Saved entries:
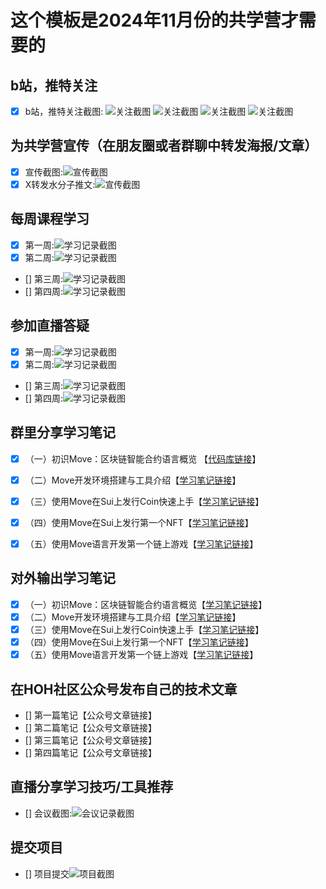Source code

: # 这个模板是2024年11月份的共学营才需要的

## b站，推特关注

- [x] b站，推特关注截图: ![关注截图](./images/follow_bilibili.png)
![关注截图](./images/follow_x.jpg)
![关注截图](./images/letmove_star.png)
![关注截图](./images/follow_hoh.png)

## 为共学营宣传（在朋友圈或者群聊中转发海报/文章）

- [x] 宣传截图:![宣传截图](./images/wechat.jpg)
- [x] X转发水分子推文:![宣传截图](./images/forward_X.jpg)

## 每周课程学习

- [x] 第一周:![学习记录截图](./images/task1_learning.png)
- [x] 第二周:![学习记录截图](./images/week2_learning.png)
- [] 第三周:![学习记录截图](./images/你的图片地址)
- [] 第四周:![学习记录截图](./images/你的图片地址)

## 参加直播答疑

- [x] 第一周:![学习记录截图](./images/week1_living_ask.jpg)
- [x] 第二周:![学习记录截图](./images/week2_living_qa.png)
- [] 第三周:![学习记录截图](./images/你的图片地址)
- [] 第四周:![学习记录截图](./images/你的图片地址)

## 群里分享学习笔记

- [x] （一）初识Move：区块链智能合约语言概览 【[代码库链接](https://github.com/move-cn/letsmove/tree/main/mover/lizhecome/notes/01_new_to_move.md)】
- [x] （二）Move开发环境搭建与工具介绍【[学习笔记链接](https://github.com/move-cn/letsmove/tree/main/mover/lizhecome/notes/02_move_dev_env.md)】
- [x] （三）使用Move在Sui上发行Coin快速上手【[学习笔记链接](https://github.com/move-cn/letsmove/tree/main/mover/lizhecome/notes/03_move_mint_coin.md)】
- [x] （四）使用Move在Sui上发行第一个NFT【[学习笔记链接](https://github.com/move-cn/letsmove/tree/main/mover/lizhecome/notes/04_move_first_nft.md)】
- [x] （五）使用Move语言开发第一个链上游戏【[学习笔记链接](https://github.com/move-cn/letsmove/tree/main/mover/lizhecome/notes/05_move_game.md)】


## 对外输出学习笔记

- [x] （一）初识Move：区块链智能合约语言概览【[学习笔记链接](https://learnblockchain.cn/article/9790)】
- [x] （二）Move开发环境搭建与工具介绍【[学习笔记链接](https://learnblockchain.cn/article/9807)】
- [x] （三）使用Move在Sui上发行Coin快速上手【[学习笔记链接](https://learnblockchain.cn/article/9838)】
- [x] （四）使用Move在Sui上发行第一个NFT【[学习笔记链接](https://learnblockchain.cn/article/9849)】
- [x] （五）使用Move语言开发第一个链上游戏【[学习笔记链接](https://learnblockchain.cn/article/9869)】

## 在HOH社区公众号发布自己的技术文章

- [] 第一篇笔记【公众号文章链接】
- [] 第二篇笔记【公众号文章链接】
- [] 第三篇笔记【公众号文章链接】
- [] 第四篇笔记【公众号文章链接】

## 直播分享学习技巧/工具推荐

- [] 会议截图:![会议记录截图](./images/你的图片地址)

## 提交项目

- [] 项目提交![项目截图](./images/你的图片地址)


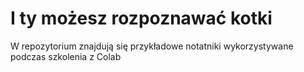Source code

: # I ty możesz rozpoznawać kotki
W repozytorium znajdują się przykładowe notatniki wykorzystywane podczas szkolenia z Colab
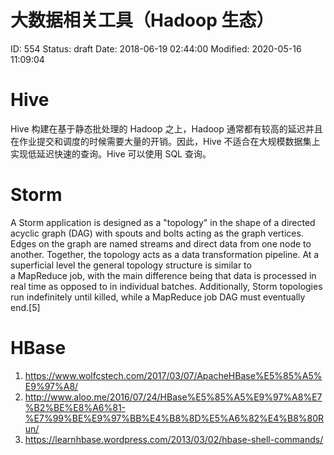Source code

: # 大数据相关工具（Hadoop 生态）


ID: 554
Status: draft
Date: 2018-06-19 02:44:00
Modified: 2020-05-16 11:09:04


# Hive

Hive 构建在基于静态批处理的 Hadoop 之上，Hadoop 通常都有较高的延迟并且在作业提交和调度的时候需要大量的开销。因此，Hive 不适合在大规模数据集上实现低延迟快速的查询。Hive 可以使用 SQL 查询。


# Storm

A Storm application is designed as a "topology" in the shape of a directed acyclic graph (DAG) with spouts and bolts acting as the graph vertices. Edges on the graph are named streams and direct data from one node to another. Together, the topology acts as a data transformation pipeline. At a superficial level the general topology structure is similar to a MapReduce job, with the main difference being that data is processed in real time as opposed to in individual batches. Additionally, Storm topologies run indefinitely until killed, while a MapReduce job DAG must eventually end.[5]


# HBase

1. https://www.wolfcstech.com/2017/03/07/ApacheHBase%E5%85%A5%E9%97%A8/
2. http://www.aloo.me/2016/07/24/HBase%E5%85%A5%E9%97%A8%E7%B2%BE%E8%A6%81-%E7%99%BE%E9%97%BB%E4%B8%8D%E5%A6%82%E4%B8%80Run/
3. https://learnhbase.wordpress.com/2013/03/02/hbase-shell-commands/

*WORK TASK*
Determine how many lines of the data contain the word "学习记录截图", and reply with that number only.

*WRITTEN RESPONSE*
8